Mio konnte nicht schlafen. Etwas fehlte. „Brumm“, sagte Mio leise. „Wo ist Brumm?“
Brumm war Mios Teddy. Brumm war weich und braun und roch nach Zuhause. Und Brumm war weg.
Mama kam ins Zimmer. „Wir suchen ihn zusammen“, sagte sie und nahm Mios Hand.
Sie schauten unter das Bett. Da war ein Schuh. Da war ein Bauklotz. Aber kein Brumm.
Sie schauten in die Spielzeugkiste. Da war der rote Ball. Da war das Holzauto. Aber kein Brumm.
Sie schauten hinter den Vorhang. Da war nur das dunkle Fenster und der Mond, der leise hereinschaute. Kein Brumm.
Mios Lippe zitterte ein bisschen. „Wo ist Brumm?“, flüsterte er.

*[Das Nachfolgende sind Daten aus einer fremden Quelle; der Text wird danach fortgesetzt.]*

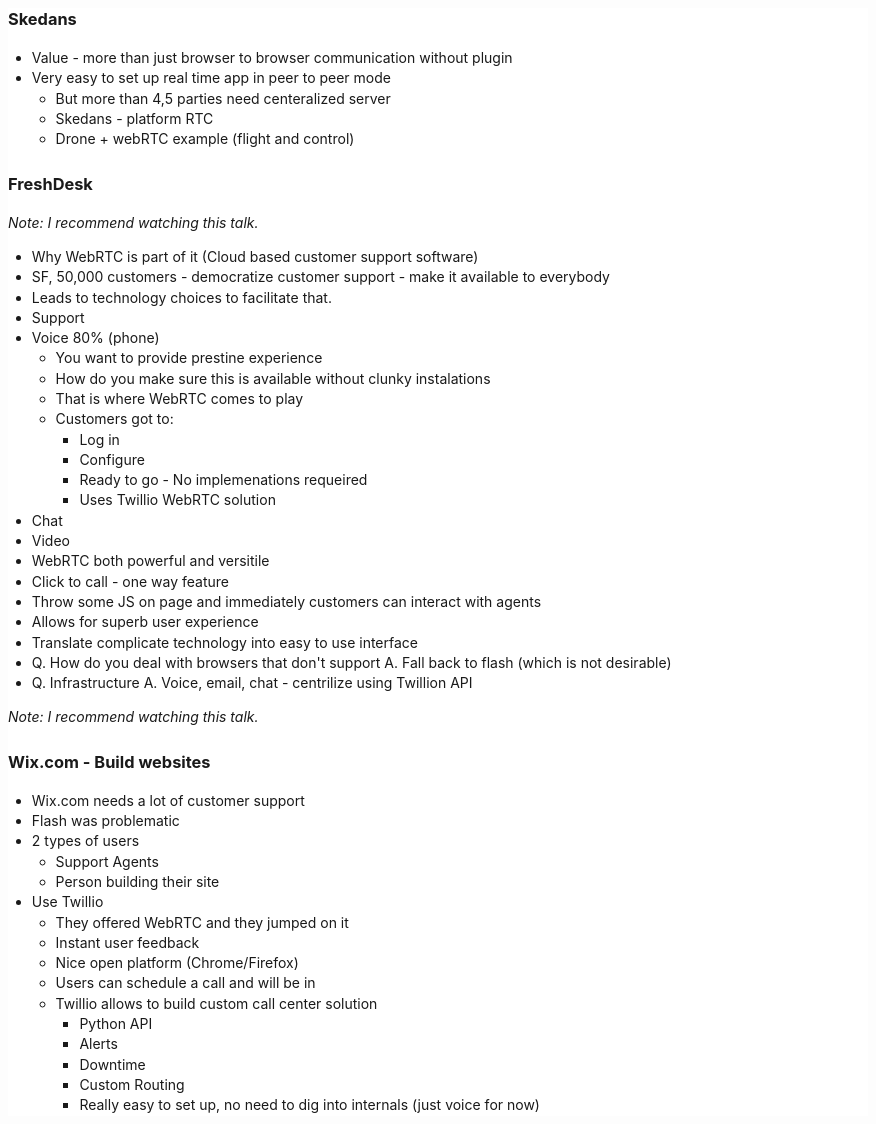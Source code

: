 
### Skedans

<iframe width="560" height="315" src="https://www.youtube.com/embed/7_34WfyOjx4" frameborder="0" allowfullscreen></iframe>

- Value - more than just browser to browser communication without plugin
- Very easy to set up real time app in peer to peer mode
  - But more than 4,5 parties need centeralized server
  - Skedans - platform RTC
  - Drone + webRTC example (flight and control)

### FreshDesk

*Note: I recommend watching this talk.*
<iframe width="560" height="315" src="https://www.youtube.com/embed/d1KBSTaxmtE" frameborder="0" allowfullscreen></iframe>

- Why WebRTC is part of it (Cloud based customer support software)
- SF, 50,000 customers - democratize customer support - make it available to everybody
- Leads to technology choices to facilitate that.
- Support
- Voice 80% (phone)
  - You want to provide prestine experience
  - How do you make sure this is available without clunky instalations
  - That is where WebRTC comes to play
  - Customers got to:
    - Log in
    - Configure
    - Ready to go - No implemenations requeired
    - Uses Twillio WebRTC solution
- Chat
- Video
- WebRTC both powerful and versitile
- Click to call - one way feature
- Throw some JS on page and immediately customers can interact with agents
- Allows for superb user experience
- Translate complicate technology into easy to use interface
- Q. How do you deal with browsers that don't support
A. Fall back to flash (which is not desirable)
- Q. Infrastructure
A. Voice, email, chat - centrilize using Twillion API

*Note: I recommend watching this talk.*
### Wix.com - Build websites

<iframe width="560" height="315" src="https://www.youtube.com/embed/FV9VA4JhZjQ" frameborder="0" allowfullscreen></iframe>

- Wix.com needs a lot of customer support
- Flash was problematic
- 2 types of users
  - Support Agents
  - Person building their site
- Use Twillio
  - They offered WebRTC and they jumped on it
  - Instant user feedback
  - Nice open platform (Chrome/Firefox)
  - Users can schedule a call and will be in
  - Twillio allows to build custom call center solution
    - Python API
    - Alerts
    - Downtime
    - Custom Routing
    - Really easy to set up, no need to dig into internals (just voice for now)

„Wir geben nicht auf“, sagte Mama sanft. „Komm.“
Sie gingen zurück zum Bett. Mama hob die warme Decke hoch. Und da —
Da saß Brumm. Ganz tief unten am Fußende, eingekuschelt in die Decke, als hätte er sich schon ganz allein schlafen gelegt.
„Brumm!“, rief Mio und drückte ihn fest an sich. Brumm war weich und warm. Mio strahlte über das ganze Gesicht.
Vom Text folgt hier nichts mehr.